Rien d'étonnant, puisqu'en la même année on recommençait à poursuivre aussi les protestants, à surprendre, à sabrer les pacifiques assemblées du désert.

«Quoi! ces hommes si doux firent cela?» Ils y forcèrent leur cœur, voulant à tout prix rétablir, sauver l'unité de l'Église.

Telle était la situation lorsque tous ceux qui espéraient tant du duc de Bourgogne furent cruellement frappés.

Une fièvre pourprée l'emporta, lui et sa charmante femme (février 1712). La cour fut à la lettre comme assommée du coup.

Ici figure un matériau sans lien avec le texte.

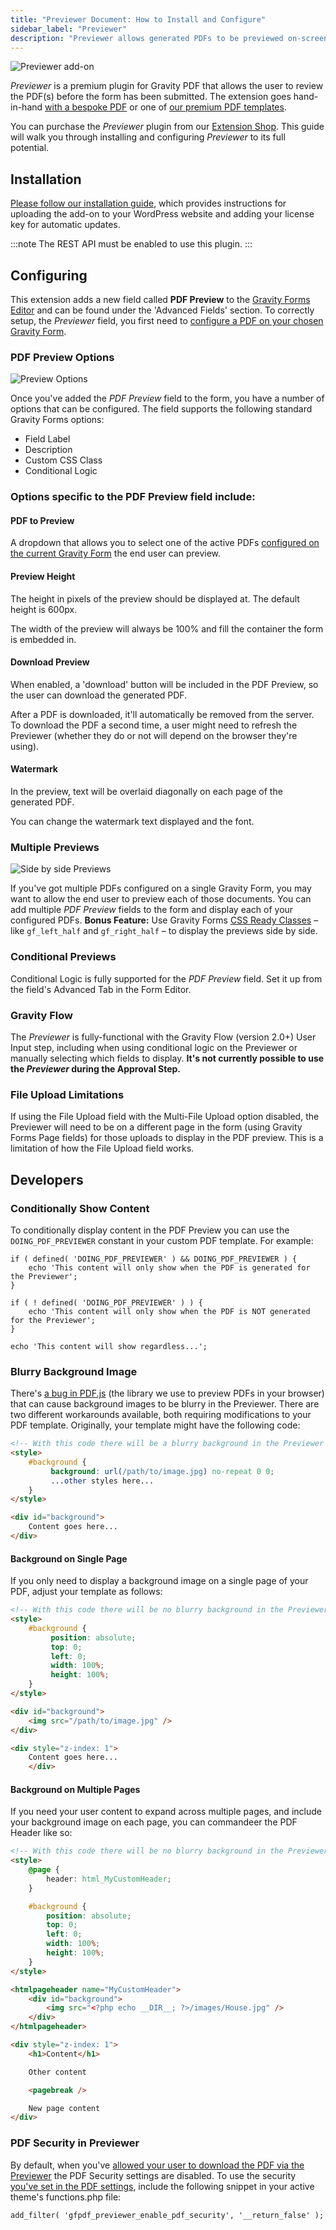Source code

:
 ```yaml
---
title: "Previewer Document: How to Install and Configure"
sidebar_label: "Previewer"
description: "Previewer allows generated PDFs to be previewed on-screen before a Gravity Forms has been submitted. It includes live reloading and watermark support."
---
```


![Previewer add-on](https://resources.gravitypdf.com/uploads/edd/2017/08/cover-artwork-1.png)

*Previewer* is a premium plugin for Gravity PDF that allows the user to review the PDF(s) before the form has been submitted. The extension goes hand-in-hand [with a bespoke PDF](https://gravitypdf.com/integration-services/) or one of [our premium PDF templates](https://gravitypdf.com/template-shop/).

You can purchase the *Previewer* plugin from our [Extension Shop](https://gravitypdf.com/shop/previewer-add-on/). This guide will walk you through installing and configuring *Previewer* to its full potential.

## Installation 

[Please follow our installation guide](installing-upgrading-extensions.md), which provides instructions for uploading the add-on to your WordPress website and adding your license key for automatic updates.

:::note
The REST API must be enabled to use this plugin.
:::

## Configuring 

This extension adds a new field called **PDF Preview** to the [Gravity Forms Editor](https://docs.gravityforms.com/create-a-new-form/) and can be found under the 'Advanced Fields' section. To correctly setup, the *Previewer* field, you first need to [configure a PDF on your chosen Gravity Form](../users/setup-pdf.md).

### PDF Preview Options 

![Preview Options](https://resources.gravitypdf.com/uploads/2021/04/v6-Previewer-Add-On.png)

Once you've added the *PDF Preview* field to the form, you have a number of options that can be configured. The field supports the following standard Gravity Forms options:

-   Field Label
-   Description
-   Custom CSS Class
-   Conditional Logic

### Options specific to the PDF Preview field include:

#### PDF to Preview  

A dropdown that allows you to select one of the active PDFs [configured on the current Gravity Form](../users/setup-pdf.md) the end user can preview.

#### Preview Height  

The height in pixels of the preview should be displayed at. The default height is 600px.

The width of the preview will always be 100% and fill the container the form is embedded in.

#### Download Preview 

When enabled, a 'download' button will be included in the PDF Preview, so the user can download the generated PDF.

After a PDF is downloaded, it'll automatically be removed from the server. To download the PDF a second time, a user might need to refresh the Previewer (whether they do or not will depend on the browser they're using).

#### Watermark 

In the preview, text will be overlaid diagonally on each page of the generated PDF.

You can change the watermark text displayed and the font.

### Multiple Previews 
![Side by side Previews](https://resources.gravitypdf.com/uploads/edd/2017/08/two-previewers-side-by-side.png)

If you've got multiple PDFs configured on a single Gravity Form, you may want to allow the end user to preview each of those documents. You can add multiple *PDF Preview* fields to the form and display each of your configured PDFs.
**Bonus Feature:** Use Gravity Forms [CSS Ready Classes](https://www.gravityforms.com/css-ready-classes/) – like `gf_left_half` and `gf_right_half` – to display the previews side by side.

### Conditional Previews 

Conditional Logic is fully supported for the *PDF Preview* field. Set it up from the field's Advanced Tab in the Form Editor.

### Gravity Flow 

The *Previewer* is fully-functional with the Gravity Flow (version 2.0+) User Input step, including when using conditional logic on the Previewer or manually selecting which fields to display. **It's not currently possible to use the *Previewer* during the Approval Step.**

### File Upload Limitations 

If using the File Upload field with the Multi-File Upload option disabled, the Previewer will need to be on a different page in the form (using Gravity Forms Page fields) for those uploads to display in the PDF preview. This is a limitation of how the File Upload field works.

## Developers 

### Conditionally Show Content 

To conditionally display content in the PDF Preview you can use the `DOING_PDF_PREVIEWER` constant in your custom PDF template. For example:

```
if ( defined( 'DOING_PDF_PREVIEWER' ) && DOING_PDF_PREVIEWER ) {
    echo 'This content will only show when the PDF is generated for the Previewer';
}

if ( ! defined( 'DOING_PDF_PREVIEWER' ) ) {
    echo 'This content will only show when the PDF is NOT generated for the Previewer';
}

echo 'This content will show regardless...';
```

### Blurry Background Image 

There's [a bug in PDF.js](https://github.com/mozilla/pdf.js/issues/8083) (the library we use to preview PDFs in your browser) that can cause background images to be blurry in the Previewer. There are two different workarounds available, both requiring modifications to your PDF template.
Originally, your template might have the following code:

```html
<!-- With this code there will be a blurry background in the Previewer -->
<style>
    #background {
         background: url(/path/to/image.jpg) no-repeat 0 0;
         ...other styles here...
    }
</style>

<div id="background">
    Content goes here...
</div>
```

#### Background on Single Page 

If you only need to display a background image on a single page of your PDF, adjust your template as follows:

```html
<!-- With this code there will be no blurry background in the Previewer on a Single Page -->
<style>
    #background {
         position: absolute;
         top: 0;
         left: 0;
         width: 100%;
         height: 100%;
    }
</style>

<div id="background">
    <img src="/path/to/image.jpg" />
</div>

<div style="z-index: 1">
    Content goes here...
    </div>
```

#### Background on Multiple Pages 

If you need your user content to expand across multiple pages, and include your background image on each page, you can commandeer the PDF Header like so:

```html
<!-- With this code there will be no blurry background in the Previewer across all pages -->
<style>
    @page {
        header: html_MyCustomHeader;
    }

    #background {
        position: absolute;
        top: 0;
        left: 0;
        width: 100%;
        height: 100%;
    }
</style>

<htmlpageheader name="MyCustomHeader">
    <div id="background">
        <img src="<?php echo __DIR__; ?>/images/House.jpg" />
    </div>
</htmlpageheader>

<div style="z-index: 1">
    <h1>Content</h1>

    Other content

    <pagebreak />

    New page content
</div>
```

### PDF Security in Previewer 

By default, when you've [allowed your user to download the PDF via the Previewer](previewer-add-on.md#download-preview) the PDF Security settings are disabled. To use the security [you've set in the PDF settings](user-setup-pdf.md#enable-pdf-security), include the following snippet in your active theme's functions.php file:

```
add_filter( 'gfpdf_previewer_enable_pdf_security', '__return_false' );
```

Cent cinquante ans après, on pleure encore en lisant les pages navrantes où Saint-Simon a dit son deuil.

En réalité, quelque ombre que jette sur ce caractère sa bigote intolérance, on ne condamnera pas entièrement la faveur unanime dont les opinions diverses l'ont entourée. On doit considérer sa naissance, son éducation, la cour où il vécut, le mur insurmontable dont furent entourés son esprit ami du vrai, son âme sympathique. Pouvait-il déduire des abus la nécessité de l'égalité? Lui-même était abus, était clergé, noblesse. Il était né justement identique à ce qu'il eût fallu changer.

Donnez un point d'appui, un levier; je soulève un monde. Il n'eut ni appui, ni levier, et il était dans ce monde même qu'il s'agissait d'ébranler de sa base. Pardonnons-lui et comptons-lui sa droite intention, sa vie pure, l'amour du devoir, le désir du bonheur des hommes. Il fit peu, mais voulut... L'histoire est désarmée.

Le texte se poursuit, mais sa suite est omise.